I reached this stage years ago with bowling, when I quit after three or four straight years of averaging 190+/-2. I made some money bowling local tournaments, but I wasn’t getting better, and given that I was only bowling in a league one night a week, I wasn’t going to get any better. I couldn’t invest the time or the financial resources to improve (and I was unwilling to sacrifice anything else), so I quit altogether.

Oh sure, I still dust off the bowling balls periodically to take the wife and kids out for some bumper bowling or the rare “team building” exercise with my company, but I just don’t have the “fire” that I used to have for competitive bowling. I hope I’m not getting to that point with poker, although I’m not nearly at the same level that I was when I quit “bowling for dollars”.

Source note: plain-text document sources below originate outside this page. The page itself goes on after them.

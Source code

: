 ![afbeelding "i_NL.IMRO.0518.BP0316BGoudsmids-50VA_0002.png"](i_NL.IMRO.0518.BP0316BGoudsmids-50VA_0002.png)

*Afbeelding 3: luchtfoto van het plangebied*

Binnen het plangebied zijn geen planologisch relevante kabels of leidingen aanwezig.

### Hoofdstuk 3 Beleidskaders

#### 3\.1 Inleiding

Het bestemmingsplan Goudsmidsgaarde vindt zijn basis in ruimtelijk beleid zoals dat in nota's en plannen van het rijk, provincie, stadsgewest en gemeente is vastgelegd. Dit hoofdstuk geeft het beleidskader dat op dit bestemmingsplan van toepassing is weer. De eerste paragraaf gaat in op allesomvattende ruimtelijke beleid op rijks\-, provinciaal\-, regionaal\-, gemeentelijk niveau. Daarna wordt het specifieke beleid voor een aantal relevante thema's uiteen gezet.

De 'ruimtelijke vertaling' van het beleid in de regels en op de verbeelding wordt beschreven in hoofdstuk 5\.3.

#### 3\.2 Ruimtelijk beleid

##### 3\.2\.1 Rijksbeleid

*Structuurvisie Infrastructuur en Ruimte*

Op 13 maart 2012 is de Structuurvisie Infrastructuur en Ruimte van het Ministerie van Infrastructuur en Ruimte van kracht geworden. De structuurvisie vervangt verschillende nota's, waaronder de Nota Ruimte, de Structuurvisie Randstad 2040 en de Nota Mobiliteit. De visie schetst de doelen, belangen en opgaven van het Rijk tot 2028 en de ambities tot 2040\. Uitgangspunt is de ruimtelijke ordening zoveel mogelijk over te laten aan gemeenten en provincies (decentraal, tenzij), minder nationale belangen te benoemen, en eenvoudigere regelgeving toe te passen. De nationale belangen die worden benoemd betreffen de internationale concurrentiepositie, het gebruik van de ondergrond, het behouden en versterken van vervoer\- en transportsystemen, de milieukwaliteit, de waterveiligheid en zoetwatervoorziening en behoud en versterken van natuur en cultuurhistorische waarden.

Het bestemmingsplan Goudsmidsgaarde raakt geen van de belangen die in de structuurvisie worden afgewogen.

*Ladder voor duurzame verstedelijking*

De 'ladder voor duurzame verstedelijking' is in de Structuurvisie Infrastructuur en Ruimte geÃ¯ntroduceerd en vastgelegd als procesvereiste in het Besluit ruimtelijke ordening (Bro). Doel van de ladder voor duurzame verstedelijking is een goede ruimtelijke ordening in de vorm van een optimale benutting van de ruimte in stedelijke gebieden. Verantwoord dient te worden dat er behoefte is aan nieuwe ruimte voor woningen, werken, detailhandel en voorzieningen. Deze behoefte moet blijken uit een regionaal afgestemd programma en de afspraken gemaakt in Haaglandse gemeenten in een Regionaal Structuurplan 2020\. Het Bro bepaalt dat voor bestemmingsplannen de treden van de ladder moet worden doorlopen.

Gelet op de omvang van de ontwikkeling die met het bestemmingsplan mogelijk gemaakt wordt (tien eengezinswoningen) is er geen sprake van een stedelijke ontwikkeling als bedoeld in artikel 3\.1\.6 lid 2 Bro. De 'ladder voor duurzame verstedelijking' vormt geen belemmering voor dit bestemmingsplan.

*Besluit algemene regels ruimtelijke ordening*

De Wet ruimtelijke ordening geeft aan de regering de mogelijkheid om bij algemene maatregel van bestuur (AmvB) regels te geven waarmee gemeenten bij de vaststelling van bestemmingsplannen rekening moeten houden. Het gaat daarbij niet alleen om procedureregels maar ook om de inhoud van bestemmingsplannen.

I think the competition at Pacific/Empire is roughly comparable to a company bowling league that features the beer-and-nacho crowd, simply out for a good time and willing to pay $20 each night for that good time. I’m certainly not a shark in these waters, but since I’m playing sober and sound poker, I can eke out a consistent profit. Think of me as a seagull in the poker waters, not necessarily fighting the sharks, but scavenging off the bones of the dead and soon-to-be-dead. One alarming trend is that I’m trying fancy plays just to keep myself engaged, since I’ve proven to myself that I can play rote poker (“bot poker”?) at these levels and be successful. Hell, I’ve taught my son to survive in the shallow end of this pool and he’s in the sixth grade!

Maybe I need to go against my grain and shift to a different game, some game where I can develop a new style and find a renewed enthusiasm for poker. The stakes would almost definitely need to be higher, since I would need to pump up the endorphin level above the $16 SnG level. Maybe I should shift into $2/4 or $3/6 or stud. Maybe I should try Razz. Or improve my brick-and-mortar game.

Nah. Maybe I should quit bitchin’ and shut my pie hole and be glad I’m good at ONE THING, and milk it until the milk runs dry. Yeah, that’s it.

Sigh. I just wish it would be more FUN.